** Opening THE DATA block **
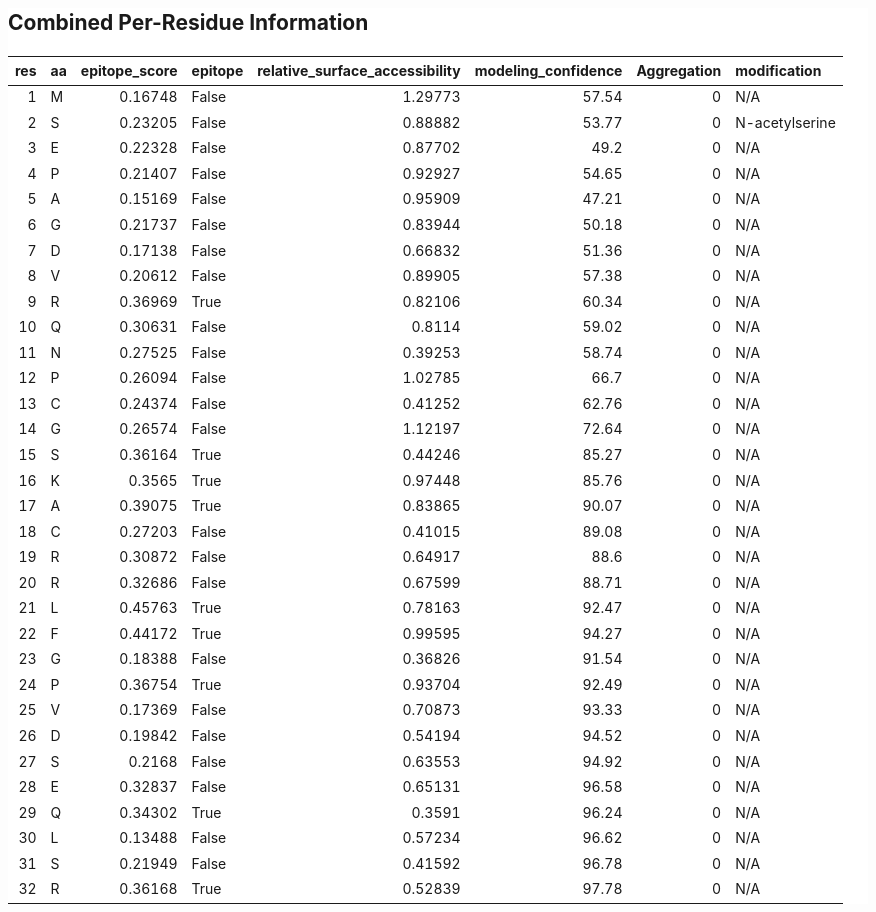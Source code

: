 ## Combined Per-Residue Information

|   res | aa   |   epitope_score | epitope   |   relative_surface_accessibility |   modeling_confidence |   Aggregation | modification                                      |
|------:|:-----|----------------:|:----------|---------------------------------:|----------------------:|--------------:|:--------------------------------------------------|
|     1 | M    |         0.16748 | False     |                          1.29773 |                 57.54 |             0 | N/A                                               |
|     2 | S    |         0.23205 | False     |                          0.88882 |                 53.77 |             0 | N-acetylserine                                    |
|     3 | E    |         0.22328 | False     |                          0.87702 |                 49.2  |             0 | N/A                                               |
|     4 | P    |         0.21407 | False     |                          0.92927 |                 54.65 |             0 | N/A                                               |
|     5 | A    |         0.15169 | False     |                          0.95909 |                 47.21 |             0 | N/A                                               |
|     6 | G    |         0.21737 | False     |                          0.83944 |                 50.18 |             0 | N/A                                               |
|     7 | D    |         0.17138 | False     |                          0.66832 |                 51.36 |             0 | N/A                                               |
|     8 | V    |         0.20612 | False     |                          0.89905 |                 57.38 |             0 | N/A                                               |
|     9 | R    |         0.36969 | True      |                          0.82106 |                 60.34 |             0 | N/A                                               |
|    10 | Q    |         0.30631 | False     |                          0.8114  |                 59.02 |             0 | N/A                                               |
|    11 | N    |         0.27525 | False     |                          0.39253 |                 58.74 |             0 | N/A                                               |
|    12 | P    |         0.26094 | False     |                          1.02785 |                 66.7  |             0 | N/A                                               |
|    13 | C    |         0.24374 | False     |                          0.41252 |                 62.76 |             0 | N/A                                               |
|    14 | G    |         0.26574 | False     |                          1.12197 |                 72.64 |             0 | N/A                                               |
|    15 | S    |         0.36164 | True      |                          0.44246 |                 85.27 |             0 | N/A                                               |
|    16 | K    |         0.3565  | True      |                          0.97448 |                 85.76 |             0 | N/A                                               |
|    17 | A    |         0.39075 | True      |                          0.83865 |                 90.07 |             0 | N/A                                               |
|    18 | C    |         0.27203 | False     |                          0.41015 |                 89.08 |             0 | N/A                                               |
|    19 | R    |         0.30872 | False     |                          0.64917 |                 88.6  |             0 | N/A                                               |
|    20 | R    |         0.32686 | False     |                          0.67599 |                 88.71 |             0 | N/A                                               |
|    21 | L    |         0.45763 | True      |                          0.78163 |                 92.47 |             0 | N/A                                               |
|    22 | F    |         0.44172 | True      |                          0.99595 |                 94.27 |             0 | N/A                                               |
|    23 | G    |         0.18388 | False     |                          0.36826 |                 91.54 |             0 | N/A                                               |
|    24 | P    |         0.36754 | True      |                          0.93704 |                 92.49 |             0 | N/A                                               |
|    25 | V    |         0.17369 | False     |                          0.70873 |                 93.33 |             0 | N/A                                               |
|    26 | D    |         0.19842 | False     |                          0.54194 |                 94.52 |             0 | N/A                                               |
|    27 | S    |         0.2168  | False     |                          0.63553 |                 94.92 |             0 | N/A                                               |
|    28 | E    |         0.32837 | False     |                          0.65131 |                 96.58 |             0 | N/A                                               |
|    29 | Q    |         0.34302 | True      |                          0.3591  |                 96.24 |             0 | N/A                                               |
|    30 | L    |         0.13488 | False     |                          0.57234 |                 96.62 |             0 | N/A                                               |
|    31 | S    |         0.21949 | False     |                          0.41592 |                 96.78 |             0 | N/A                                               |
|    32 | R    |         0.36168 | True      |                          0.52839 |                 97.78 |             0 | N/A                                               |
** Closing THE DATA block **
Output must match the lines from the start of the records above through the line that contains "0.17138 | False", exactly and with every picture removed.

Source code

: ## Combined Per-Residue Information

|   res | aa   |   epitope_score | epitope   |   relative_surface_accessibility |   modeling_confidence |   Aggregation | modification                                      |
|------:|:-----|----------------:|:----------|---------------------------------:|----------------------:|--------------:|:--------------------------------------------------|
|     1 | M    |         0.16748 | False     |                          1.29773 |                 57.54 |             0 | N/A                                               |
|     2 | S    |         0.23205 | False     |                          0.88882 |                 53.77 |             0 | N-acetylserine                                    |
|     3 | E    |         0.22328 | False     |                          0.87702 |                 49.2  |             0 | N/A                                               |
|     4 | P    |         0.21407 | False     |                          0.92927 |                 54.65 |             0 | N/A                                               |
|     5 | A    |         0.15169 | False     |                          0.95909 |                 47.21 |             0 | N/A                                               |
|     6 | G    |         0.21737 | False     |                          0.83944 |                 50.18 |             0 | N/A                                               |
|     7 | D    |         0.17138 | False     |                          0.66832 |                 51.36 |             0 | N/A                                               |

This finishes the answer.